-
Notifications
You must be signed in to change notification settings - Fork 12
Description
Jira: https://asfdaac.atlassian.net/browse/TOOL-3465
Note: The above link is accessible only to members of ASF.
It seems that a HyP3 job may get stuck in PENDING status if the step function ends with an Aborted state. We encountered this with https://hyp3-opera-disp-sandbox.asf.alaska.edu/jobs/d3ebab24-25c9-44ee-a16a-05c683284edc which includes a Map state with three iterations, all of which show an Aborted status in the step function execution console (or "Canceled" if you're looking at the graph view), though the overall step function execution still shows Failed. The error in this case was that each iteration consists of a Task state which attempts a batch:submitJob call, which was given a non-string parameter, so the step failed with:
An error occurred while executing the state 'OPERA_DISP_TMS_CREATE_MEASUREMENT_GEOTIFF_SUBMIT_JOB' (entered at the event id #23). The Parameters '{...}' could not be used to start the Task: [The value for the field 'frame_id' must be a STRING]
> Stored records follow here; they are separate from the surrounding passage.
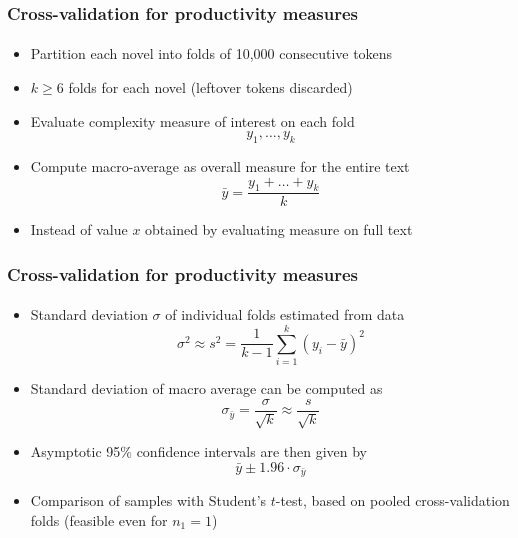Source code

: \documentclass[t]{beamer} %
\begin{document}
\begin{frame}
  \frametitle{Cross-validation for productivity measures}
  \framesubtitle{\citep{Evert:Wankerl:Noeth:17}}

  \begin{itemize}
  \item Partition each novel into folds of 10,000 consecutive tokens
  \item[\So] $k \ge 6$ folds for each novel (leftover tokens discarded)
  \end{itemize}
  
  \begin{itemize}
  \item<2-> Evaluate complexity measure of interest on each fold
    \[ y_1, \dots, y_k \]
  \item<3-> Compute macro-average as overall measure for the entire text
    \[ \bar{y} = \frac{y_1+\dots + y_k}{k} \]
  \item<3-> Instead of value $x$ obtained by evaluating measure on full text
  \end{itemize}
\end{frame}

\begin{frame}
  \frametitle{Cross-validation for productivity measures}
  \framesubtitle{\citep{Evert:Wankerl:Noeth:17}}

  \begin{itemize}
  \item Standard deviation $\sigma$ of individual folds estimated from data
    \[ \sigma^2 \approx s^2 = \frac{1}{k - 1} \sum_{i=1}^k (y_i - \bar{y})^2 \]
  \item<2-> Standard deviation of macro average can be computed as
    \[ \sigma_{\bar{y}} = \frac{\sigma}{\sqrt{k}} \approx \frac{s}{\sqrt{k}} \]
  \item<3-> Asymptotic 95\% confidence intervals are then given by
    \[ \bar{y} \pm 1.96 \cdot \sigma_{\bar{y}} \]
  \item<4-> Comparison of samples with Student's $t$-test, based on pooled cross-validation folds
    (feasible even for $n_1 = 1$)
  \end{itemize}
\end{frame}
\end{document}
I know when we first implemented fan-out workflows using the Map state (for SRG_TIME_SERIES.yml) that we specifically verified that the HyP3 job fails when one of the iterations fails due to a runtime error in the container, but maybe in this case they just get Aborted because the batch:submitJob Task failed to start?
I'm still surprised that this doesn't qualify as an error that would be handled by the Catch field in our step function definition. We should keep an eye out for any more stuck-in-pending jobs, in case this is a recent change to how step functions work.